<<<<
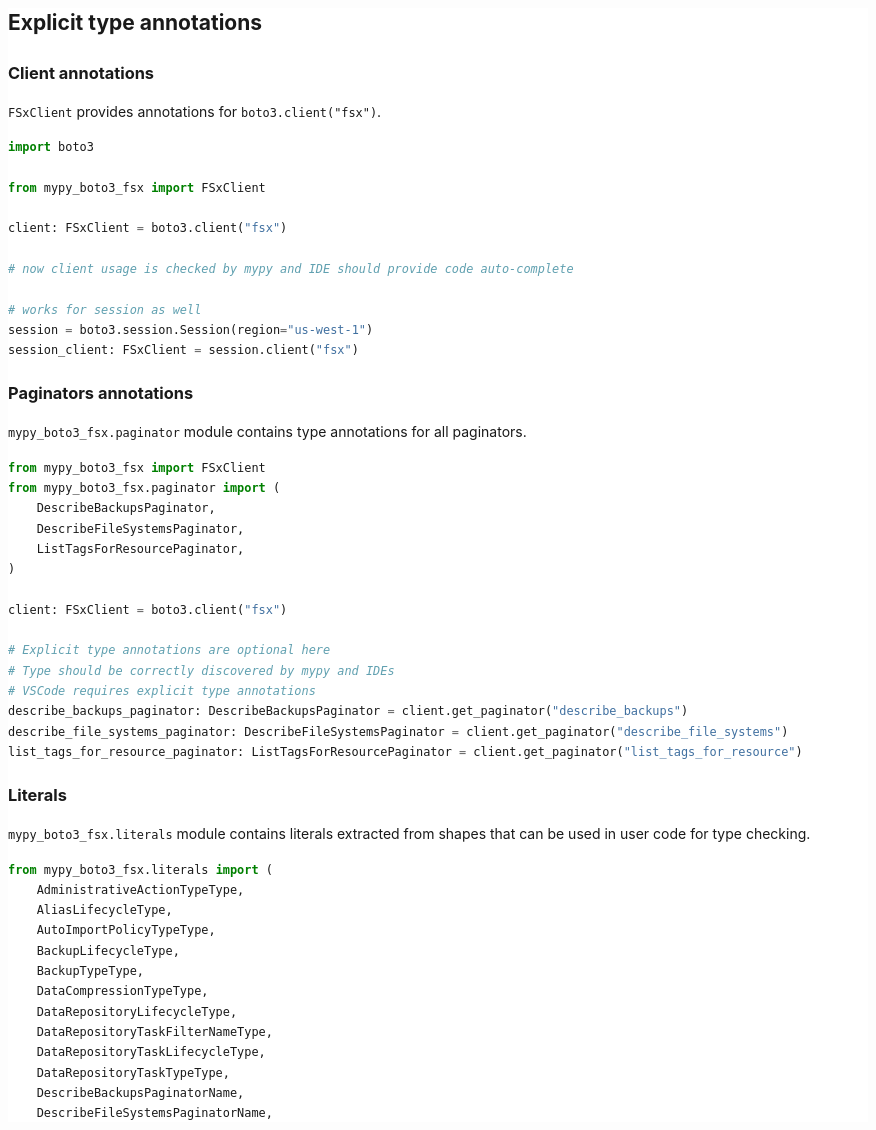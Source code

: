 ## Explicit type annotations<a id="explicit-type-annotations"></a>

### Client annotations<a id="client-annotations"></a>

`FSxClient` provides annotations for `boto3.client("fsx")`.

```python
import boto3

from mypy_boto3_fsx import FSxClient

client: FSxClient = boto3.client("fsx")

# now client usage is checked by mypy and IDE should provide code auto-complete

# works for session as well
session = boto3.session.Session(region="us-west-1")
session_client: FSxClient = session.client("fsx")
```

### Paginators annotations<a id="paginators-annotations"></a>

`mypy_boto3_fsx.paginator` module contains type annotations for all paginators.

```python
from mypy_boto3_fsx import FSxClient
from mypy_boto3_fsx.paginator import (
    DescribeBackupsPaginator,
    DescribeFileSystemsPaginator,
    ListTagsForResourcePaginator,
)

client: FSxClient = boto3.client("fsx")

# Explicit type annotations are optional here
# Type should be correctly discovered by mypy and IDEs
# VSCode requires explicit type annotations
describe_backups_paginator: DescribeBackupsPaginator = client.get_paginator("describe_backups")
describe_file_systems_paginator: DescribeFileSystemsPaginator = client.get_paginator("describe_file_systems")
list_tags_for_resource_paginator: ListTagsForResourcePaginator = client.get_paginator("list_tags_for_resource")
```

### Literals<a id="literals"></a>

`mypy_boto3_fsx.literals` module contains literals extracted from shapes that
can be used in user code for type checking.

```python
from mypy_boto3_fsx.literals import (
    AdministrativeActionTypeType,
    AliasLifecycleType,
    AutoImportPolicyTypeType,
    BackupLifecycleType,
    BackupTypeType,
    DataCompressionTypeType,
    DataRepositoryLifecycleType,
    DataRepositoryTaskFilterNameType,
    DataRepositoryTaskLifecycleType,
    DataRepositoryTaskTypeType,
    DescribeBackupsPaginatorName,
    DescribeFileSystemsPaginatorName,
```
>>>>
• Task
Only a number is required here: the count of lines in these entries that hold "annotations".

• Exercise result
7